─── Information supplied ───

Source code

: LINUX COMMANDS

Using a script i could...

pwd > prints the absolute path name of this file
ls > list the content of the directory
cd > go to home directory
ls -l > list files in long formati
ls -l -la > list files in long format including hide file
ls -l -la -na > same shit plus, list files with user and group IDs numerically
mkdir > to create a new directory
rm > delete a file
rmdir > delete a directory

───

Instructions for the task ▸
What is needed is every line of the records that contains the word "list".

Task result ▸
ls > list the content of the directory
ls -l > list files in long formati
ls -l -la > list files in long format including hide file
ls -l -la -na > same shit plus, list files with user and group IDs numerically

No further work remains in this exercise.